START Data for this task
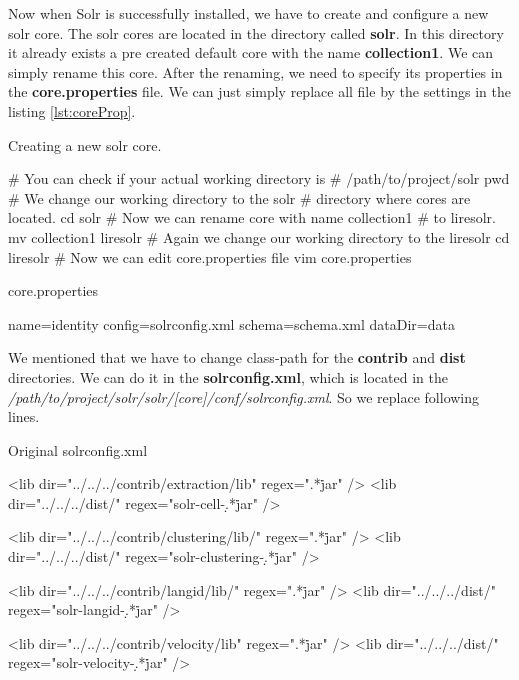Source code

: \documentclass[12pt,a4paper]{report}
\begin{document}
Now when Solr is successfully installed, we have to create and configure a new solr core. The solr cores are located in the directory called \textbf{solr}. In this directory it already exists a pre created default core with the name \textbf{collection1}. We can simply rename this core. After the renaming, we need to specify its properties in the \textbf{core.properties} file. We can just simply replace all file by the settings in the listing \ref{lst:coreProp}.

\begin{listing}[H]
\caption{Creating a new solr core.}
\begin{bashcode}
# You can check if your actual working directory is
# /path/to/project/solr
pwd
# We change our working directory to the solr
# directory where cores are located.
cd solr
# Now we can rename core with name collection1
# to liresolr.
mv collection1 liresolr
# Again we change our working directory to the liresolr
cd liresolr
# Now we can edit core.properties file
vim core.properties
\end{bashcode}
\end{listing}

\begin{listing}[H]
\caption{core.properties}
\label{lst:coreProp}
\begin{propertiescode}
name=identity
config=solrconfig.xml
schema=schema.xml
dataDir=data
\end{propertiescode}
\end{listing}

We mentioned that we have to change class-path for the \textbf{contrib} and \textbf{dist} directories. We can do it in the \textbf{solrconfig.xml}, which is located in the \textit{/path/to/project/solr/solr/[core]/conf/solrconfig.xml}. So we replace following lines.

\begin{listing}[H]
\caption{Original solrconfig.xml}
\begin{xmlcode}
<lib dir="../../../contrib/extraction/lib" regex=".*\.jar" />
<lib dir="../../../dist/" regex="solr-cell-\d.*\.jar" />

<lib dir="../../../contrib/clustering/lib/" regex=".*\.jar" />
<lib dir="../../../dist/" regex="solr-clustering-\d.*\.jar" />

<lib dir="../../../contrib/langid/lib/" regex=".*\.jar" />
<lib dir="../../../dist/" regex="solr-langid-\d.*\.jar" />

<lib dir="../../../contrib/velocity/lib" regex=".*\.jar" />
<lib dir="../../../dist/" regex="solr-velocity-\d.*\.jar" />
\end{xmlcode}
\end{listing}
\end{document}
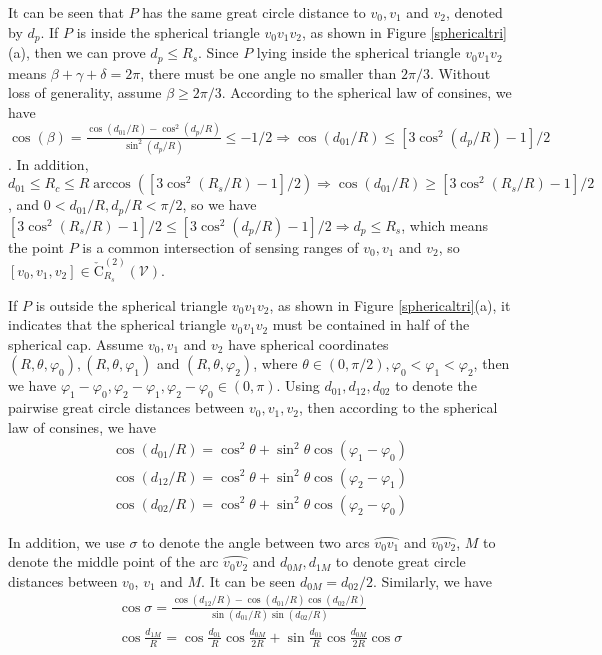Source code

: \documentclass[journal, twoside]{IEEEtran}
\begin{document}
\begin{IEEEproof}
It can be seen that $P$ has the same 
great circle distance to $v_0, v_1$ and $v_2$, denoted by $d_p$. If $P$ is inside
the spherical triangle $v_0v_1v_2$, as shown in Figure \ref{sphericaltri}(a), then we can prove $d_p \leq R_s $. Since
$P$ lying inside the spherical triangle $v_0v_1v_2$ means $\beta + \gamma + \delta = 2\pi$,
there must be one angle no smaller than $2\pi/3$. Without loss of generality, assume
$\beta \geq 2\pi/3$. According to  the spherical law of consines, we have
$\cos(\beta) = \frac{\cos(d_{01}/R) - \cos^2(d_p/R)}{\sin^2(d_p/R)} \leq -1/2
\Rightarrow \cos (d_{01}/R) \leq [3\cos^2 (d_p/R) - 1]/2$. In addition,
$d_{01} \leq R_c \leq R \arccos ([3\cos^2(R_s/R)-1]/2) \Rightarrow 
\cos (d_{01}/R) \geq [3\cos^2(R_s/R)-1]/2$, and $0< d_{01}/R, d_p/R < \pi/2$, so we have
$[3\cos^2(R_s/R)-1]/2 \leq [3\cos^2 (d_p/R) - 1]/2 \Rightarrow 
d_p \leq R_s$, which means the point $P$ is a common intersection
of sensing ranges of $v_0, v_1$ and $v_2$, so $[v_0,v_1,v_2] \in \check{\textrm{C}}_{R_s}^{(2)}(\mathcal{V})$.

If $P$ is outside the spherical triangle $v_0v_1v_2$, as shown in Figure \ref{sphericaltri}(a), 
it indicates that the spherical triangle $v_0v_1v_2$
must be contained in half of the spherical cap. Assume $v_0, v_1$ and $v_2$ have spherical
coordinates $(R, \theta, \varphi_0), (R, \theta, \varphi_1)$ and $(R, \theta, \varphi_2)$, where
$\theta \in (0, \pi/2), \varphi_0 < \varphi_1 < \varphi_2$, then we have $\varphi_1 - \varphi_0, 
\varphi_2 - \varphi_1, \varphi_2 - \varphi_0 \in (0, \pi)$. Using $d_{01}, d_{12}, d_{02}$ to denote
the pairwise great circle distances between $v_0, v_1, v_2$, then according to 
the spherical law of consines, we have 
\begin{eqnarray}
\cos (d_{01}/R) = \cos^2 \theta + \sin^2 \theta \cos(\varphi_1 - \varphi_0) \label{eqapp1}\\
\cos (d_{12}/R) = \cos^2 \theta + \sin^2 \theta \cos(\varphi_2 - \varphi_1) \label{eqapp2}\\
\cos (d_{02}/R) = \cos^2 \theta + \sin^2 \theta \cos(\varphi_2 - \varphi_0) \label{eqapp3}
\end{eqnarray}

In addition, we use $\sigma$ to denote the angle between two arcs $\wideparen{v_0v_1}$ and $\wideparen{v_0v_2}$,
$M$ to denote the middle point of the arc $\wideparen{v_0v_2}$ and $d_{0M}, d_{1M}$ to 
denote great circle distances between $v_0$, $v_1$ and $M$. It can be seen $d_{0M} = d_{02}/2$.
Similarly, we have 
\begin{eqnarray}
 \cos \sigma = \frac{ \cos (d_{12}/R) - \cos (d_{01}/R) \cos (d_{02}/R)}{\sin (d_{01}/R) \sin (d_{02}/R)} \label{eqapp4} \\
 \cos \frac{d_{1M}}{R} = \cos \frac {d_{01}}{R} \cos \frac{d_{0M}}{2R} + \sin \frac{d_{01}}{R} \cos \frac{d_{0M}}{2R} \cos \sigma \label{eqapp5}
\end{eqnarray}


\end{IEEEproof}
\end{document}
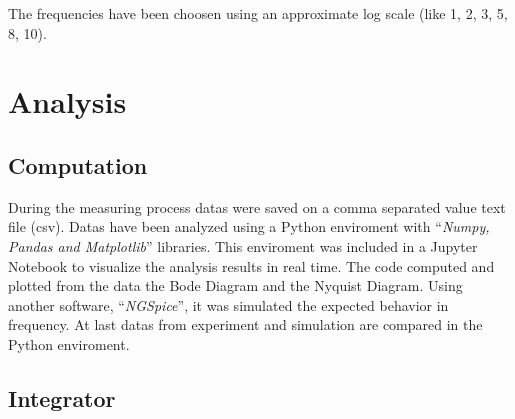 \documentclass[a4paper, twocolumn]{article}
\begin{document}
The frequencies have been choosen using an approximate log scale (like 1, 2, 3, 5, 8, 10). 

\section{Analysis}

\subsection{Computation}

During the measuring process datas were saved on a comma separated value text file (csv). Datas have been analyzed using a Python enviroment with ``\emph{Numpy, Pandas and Matplotlib}'' libraries. This enviroment was included in a Jupyter Notebook to visualize the analysis results in real time. The code computed and plotted from the data the Bode Diagram and the Nyquist Diagram. Using another software, ``\emph{NGSpice}'', it was simulated the expected behavior in frequency. At last datas from experiment and simulation are compared in the Python enviroment.

\subsection{Integrator}
\end{document}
END Data for this task
> **Task**: Please copy the entries in full. Leave each image out.

> **Answer below**:
Source code

: \documentclass[12pt,a4paper]{report}
\begin{document}
Now when Solr is successfully installed, we have to create and configure a new solr core. The solr cores are located in the directory called \textbf{solr}. In this directory it already exists a pre created default core with the name \textbf{collection1}. We can simply rename this core. After the renaming, we need to specify its properties in the \textbf{core.properties} file. We can just simply replace all file by the settings in the listing \ref{lst:coreProp}.

\begin{listing}[H]
\caption{Creating a new solr core.}
\begin{bashcode}
# You can check if your actual working directory is
# /path/to/project/solr
pwd
# We change our working directory to the solr
# directory where cores are located.
cd solr
# Now we can rename core with name collection1
# to liresolr.
mv collection1 liresolr
# Again we change our working directory to the liresolr
cd liresolr
# Now we can edit core.properties file
vim core.properties
\end{bashcode}
\end{listing}

\begin{listing}[H]
\caption{core.properties}
\label{lst:coreProp}
\begin{propertiescode}
name=identity
config=solrconfig.xml
schema=schema.xml
dataDir=data
\end{propertiescode}
\end{listing}

We mentioned that we have to change class-path for the \textbf{contrib} and \textbf{dist} directories. We can do it in the \textbf{solrconfig.xml}, which is located in the \textit{/path/to/project/solr/solr/[core]/conf/solrconfig.xml}. So we replace following lines.

\begin{listing}[H]
\caption{Original solrconfig.xml}
\begin{xmlcode}
<lib dir="../../../contrib/extraction/lib" regex=".*\.jar" />
<lib dir="../../../dist/" regex="solr-cell-\d.*\.jar" />

<lib dir="../../../contrib/clustering/lib/" regex=".*\.jar" />
<lib dir="../../../dist/" regex="solr-clustering-\d.*\.jar" />

<lib dir="../../../contrib/langid/lib/" regex=".*\.jar" />
<lib dir="../../../dist/" regex="solr-langid-\d.*\.jar" />

<lib dir="../../../contrib/velocity/lib" regex=".*\.jar" />
<lib dir="../../../dist/" regex="solr-velocity-\d.*\.jar" />
\end{xmlcode}
\end{listing}
\end{document}
Source code

: \documentclass[journal, twoside]{IEEEtran}
\begin{document}
\begin{IEEEproof}
It can be seen that $P$ has the same 
great circle distance to $v_0, v_1$ and $v_2$, denoted by $d_p$. If $P$ is inside
the spherical triangle $v_0v_1v_2$, as shown in Figure \ref{sphericaltri}(a), then we can prove $d_p \leq R_s $. Since
$P$ lying inside the spherical triangle $v_0v_1v_2$ means $\beta + \gamma + \delta = 2\pi$,
there must be one angle no smaller than $2\pi/3$. Without loss of generality, assume
$\beta \geq 2\pi/3$. According to  the spherical law of consines, we have
$\cos(\beta) = \frac{\cos(d_{01}/R) - \cos^2(d_p/R)}{\sin^2(d_p/R)} \leq -1/2
\Rightarrow \cos (d_{01}/R) \leq [3\cos^2 (d_p/R) - 1]/2$. In addition,
$d_{01} \leq R_c \leq R \arccos ([3\cos^2(R_s/R)-1]/2) \Rightarrow 
\cos (d_{01}/R) \geq [3\cos^2(R_s/R)-1]/2$, and $0< d_{01}/R, d_p/R < \pi/2$, so we have
$[3\cos^2(R_s/R)-1]/2 \leq [3\cos^2 (d_p/R) - 1]/2 \Rightarrow 
d_p \leq R_s$, which means the point $P$ is a common intersection
of sensing ranges of $v_0, v_1$ and $v_2$, so $[v_0,v_1,v_2] \in \check{\textrm{C}}_{R_s}^{(2)}(\mathcal{V})$.

If $P$ is outside the spherical triangle $v_0v_1v_2$, as shown in Figure \ref{sphericaltri}(a), 
it indicates that the spherical triangle $v_0v_1v_2$
must be contained in half of the spherical cap. Assume $v_0, v_1$ and $v_2$ have spherical
coordinates $(R, \theta, \varphi_0), (R, \theta, \varphi_1)$ and $(R, \theta, \varphi_2)$, where
$\theta \in (0, \pi/2), \varphi_0 < \varphi_1 < \varphi_2$, then we have $\varphi_1 - \varphi_0, 
\varphi_2 - \varphi_1, \varphi_2 - \varphi_0 \in (0, \pi)$. Using $d_{01}, d_{12}, d_{02}$ to denote
the pairwise great circle distances between $v_0, v_1, v_2$, then according to 
the spherical law of consines, we have 
\begin{eqnarray}
\cos (d_{01}/R) = \cos^2 \theta + \sin^2 \theta \cos(\varphi_1 - \varphi_0) \label{eqapp1}\\
\cos (d_{12}/R) = \cos^2 \theta + \sin^2 \theta \cos(\varphi_2 - \varphi_1) \label{eqapp2}\\
\cos (d_{02}/R) = \cos^2 \theta + \sin^2 \theta \cos(\varphi_2 - \varphi_0) \label{eqapp3}
\end{eqnarray}

In addition, we use $\sigma$ to denote the angle between two arcs $\wideparen{v_0v_1}$ and $\wideparen{v_0v_2}$,
$M$ to denote the middle point of the arc $\wideparen{v_0v_2}$ and $d_{0M}, d_{1M}$ to 
denote great circle distances between $v_0$, $v_1$ and $M$. It can be seen $d_{0M} = d_{02}/2$.
Similarly, we have 
\begin{eqnarray}
 \cos \sigma = \frac{ \cos (d_{12}/R) - \cos (d_{01}/R) \cos (d_{02}/R)}{\sin (d_{01}/R) \sin (d_{02}/R)} \label{eqapp4} \\
 \cos \frac{d_{1M}}{R} = \cos \frac {d_{01}}{R} \cos \frac{d_{0M}}{2R} + \sin \frac{d_{01}}{R} \cos \frac{d_{0M}}{2R} \cos \sigma \label{eqapp5}
\end{eqnarray}


\end{IEEEproof}
\end{document}
 \documentclass[a4paper, twocolumn]{article}
\begin{document}
The frequencies have been choosen using an approximate log scale (like 1, 2, 3, 5, 8, 10). 

\section{Analysis}

\subsection{Computation}

During the measuring process datas were saved on a comma separated value text file (csv). Datas have been analyzed using a Python enviroment with ``\emph{Numpy, Pandas and Matplotlib}'' libraries. This enviroment was included in a Jupyter Notebook to visualize the analysis results in real time. The code computed and plotted from the data the Bode Diagram and the Nyquist Diagram. Using another software, ``\emph{NGSpice}'', it was simulated the expected behavior in frequency. At last datas from experiment and simulation are compared in the Python enviroment.

\subsection{Integrator}
\end{document}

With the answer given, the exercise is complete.